§ **Work required**
Look through the records that follow. Copy every line containing the word "para".

§ **Data entries**
★ ★ ★

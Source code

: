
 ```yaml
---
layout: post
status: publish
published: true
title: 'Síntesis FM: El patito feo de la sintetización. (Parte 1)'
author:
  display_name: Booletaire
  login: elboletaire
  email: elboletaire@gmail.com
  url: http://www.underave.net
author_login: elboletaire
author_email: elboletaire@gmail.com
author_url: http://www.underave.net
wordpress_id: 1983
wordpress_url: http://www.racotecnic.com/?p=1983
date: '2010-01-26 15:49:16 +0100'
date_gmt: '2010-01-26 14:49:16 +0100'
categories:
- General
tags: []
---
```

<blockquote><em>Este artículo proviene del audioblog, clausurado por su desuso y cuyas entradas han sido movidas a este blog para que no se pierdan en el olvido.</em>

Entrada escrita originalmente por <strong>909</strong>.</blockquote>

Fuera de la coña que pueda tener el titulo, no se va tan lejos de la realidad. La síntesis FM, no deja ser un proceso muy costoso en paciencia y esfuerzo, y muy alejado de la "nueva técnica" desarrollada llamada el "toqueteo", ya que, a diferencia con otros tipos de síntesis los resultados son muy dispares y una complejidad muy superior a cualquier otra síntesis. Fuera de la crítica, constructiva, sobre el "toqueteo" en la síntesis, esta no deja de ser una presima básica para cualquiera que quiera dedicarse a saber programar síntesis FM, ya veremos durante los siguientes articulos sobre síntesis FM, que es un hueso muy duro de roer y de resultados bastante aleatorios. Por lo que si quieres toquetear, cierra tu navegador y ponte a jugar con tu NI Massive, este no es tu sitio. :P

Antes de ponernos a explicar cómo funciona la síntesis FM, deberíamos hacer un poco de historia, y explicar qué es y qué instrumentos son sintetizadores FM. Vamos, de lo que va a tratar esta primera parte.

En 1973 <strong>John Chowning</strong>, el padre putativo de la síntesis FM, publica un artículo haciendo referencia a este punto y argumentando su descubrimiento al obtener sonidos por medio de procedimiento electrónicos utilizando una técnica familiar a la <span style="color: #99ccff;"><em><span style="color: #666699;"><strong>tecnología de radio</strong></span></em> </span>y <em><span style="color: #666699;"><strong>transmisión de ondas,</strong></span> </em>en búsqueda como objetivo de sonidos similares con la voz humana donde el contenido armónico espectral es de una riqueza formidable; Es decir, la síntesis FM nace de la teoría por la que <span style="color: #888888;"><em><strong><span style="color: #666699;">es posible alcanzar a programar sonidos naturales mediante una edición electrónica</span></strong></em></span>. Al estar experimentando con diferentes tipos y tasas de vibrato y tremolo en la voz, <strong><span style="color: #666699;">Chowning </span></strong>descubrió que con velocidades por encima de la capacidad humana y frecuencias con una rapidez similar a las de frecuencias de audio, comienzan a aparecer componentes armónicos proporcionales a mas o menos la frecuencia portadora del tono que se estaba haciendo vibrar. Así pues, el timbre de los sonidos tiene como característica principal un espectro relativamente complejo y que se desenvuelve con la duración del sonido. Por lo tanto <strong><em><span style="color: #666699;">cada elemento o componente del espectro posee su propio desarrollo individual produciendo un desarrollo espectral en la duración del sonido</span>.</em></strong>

★ ★ ★

§ **Exercise response**
<blockquote><em>Este artículo proviene del audioblog, clausurado por su desuso y cuyas entradas han sido movidas a este blog para que no se pierdan en el olvido.</em>
Fuera de la coña que pueda tener el titulo, no se va tan lejos de la realidad. La síntesis FM, no deja ser un proceso muy costoso en paciencia y esfuerzo, y muy alejado de la "nueva técnica" desarrollada llamada el "toqueteo", ya que, a diferencia con otros tipos de síntesis los resultados son muy dispares y una complejidad muy superior a cualquier otra síntesis. Fuera de la crítica, constructiva, sobre el "toqueteo" en la síntesis, esta no deja de ser una presima básica para cualquiera que quiera dedicarse a saber programar síntesis FM, ya veremos durante los siguientes articulos sobre síntesis FM, que es un hueso muy duro de roer y de resultados bastante aleatorios. Por lo que si quieres toquetear, cierra tu navegador y ponte a jugar con tu NI Massive, este no es tu sitio. :P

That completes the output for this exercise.